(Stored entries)
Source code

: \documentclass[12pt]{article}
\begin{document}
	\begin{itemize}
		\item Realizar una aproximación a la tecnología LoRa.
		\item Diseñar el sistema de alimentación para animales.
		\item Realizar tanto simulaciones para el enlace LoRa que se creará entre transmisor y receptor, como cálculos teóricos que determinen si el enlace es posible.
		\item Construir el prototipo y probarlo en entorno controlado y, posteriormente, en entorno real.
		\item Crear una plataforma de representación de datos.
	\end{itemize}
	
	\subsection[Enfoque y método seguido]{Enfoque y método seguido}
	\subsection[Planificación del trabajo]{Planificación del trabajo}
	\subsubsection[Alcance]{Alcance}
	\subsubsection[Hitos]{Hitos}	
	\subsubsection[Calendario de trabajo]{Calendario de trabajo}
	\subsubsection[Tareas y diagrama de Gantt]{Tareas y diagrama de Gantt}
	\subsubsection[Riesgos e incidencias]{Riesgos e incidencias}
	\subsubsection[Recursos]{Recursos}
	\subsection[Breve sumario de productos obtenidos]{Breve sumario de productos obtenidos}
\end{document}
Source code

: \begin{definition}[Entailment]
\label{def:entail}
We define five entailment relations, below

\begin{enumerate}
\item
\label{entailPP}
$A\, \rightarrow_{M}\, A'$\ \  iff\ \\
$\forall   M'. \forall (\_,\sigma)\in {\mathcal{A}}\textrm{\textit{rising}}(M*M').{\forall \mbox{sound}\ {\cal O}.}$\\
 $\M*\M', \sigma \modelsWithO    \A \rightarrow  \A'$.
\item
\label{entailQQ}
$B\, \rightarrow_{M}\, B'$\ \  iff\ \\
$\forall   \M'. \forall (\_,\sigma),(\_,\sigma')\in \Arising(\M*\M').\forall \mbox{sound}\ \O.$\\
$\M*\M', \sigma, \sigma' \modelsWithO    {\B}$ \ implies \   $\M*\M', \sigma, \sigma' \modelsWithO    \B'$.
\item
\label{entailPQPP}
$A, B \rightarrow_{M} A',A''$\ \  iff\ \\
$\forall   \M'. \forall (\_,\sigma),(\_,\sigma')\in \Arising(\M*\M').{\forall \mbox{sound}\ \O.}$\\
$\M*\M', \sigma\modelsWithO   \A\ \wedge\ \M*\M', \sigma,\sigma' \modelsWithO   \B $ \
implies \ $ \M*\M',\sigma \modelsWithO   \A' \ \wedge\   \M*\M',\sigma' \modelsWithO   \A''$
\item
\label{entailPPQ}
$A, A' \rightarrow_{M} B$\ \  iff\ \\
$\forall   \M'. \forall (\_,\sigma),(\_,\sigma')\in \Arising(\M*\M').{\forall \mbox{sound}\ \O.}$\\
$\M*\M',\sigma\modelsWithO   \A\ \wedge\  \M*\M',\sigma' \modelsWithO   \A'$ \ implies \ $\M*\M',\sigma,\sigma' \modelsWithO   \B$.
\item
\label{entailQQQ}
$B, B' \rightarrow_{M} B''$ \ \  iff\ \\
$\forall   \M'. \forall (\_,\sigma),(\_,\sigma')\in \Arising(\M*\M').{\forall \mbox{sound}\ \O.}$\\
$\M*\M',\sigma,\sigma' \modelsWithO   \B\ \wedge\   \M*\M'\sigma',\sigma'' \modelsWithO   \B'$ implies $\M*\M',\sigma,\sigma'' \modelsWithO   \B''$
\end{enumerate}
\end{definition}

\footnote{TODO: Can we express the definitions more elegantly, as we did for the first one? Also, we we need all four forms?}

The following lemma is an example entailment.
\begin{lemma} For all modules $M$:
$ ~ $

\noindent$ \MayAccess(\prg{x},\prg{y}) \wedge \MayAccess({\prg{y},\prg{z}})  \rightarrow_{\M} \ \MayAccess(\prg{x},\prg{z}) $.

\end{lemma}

▶ _WHAT YOU WILL DO_
After locating the line that contains "alimentación para animales.", please copy exactly every line from the start of the records through it, and nothing else.

▶ _EXERCISE OUTPUT_
Source code

: \documentclass[12pt]{article}
\begin{document}
	\begin{itemize}
		\item Realizar una aproximación a la tecnología LoRa.
		\item Diseñar el sistema de alimentación para animales.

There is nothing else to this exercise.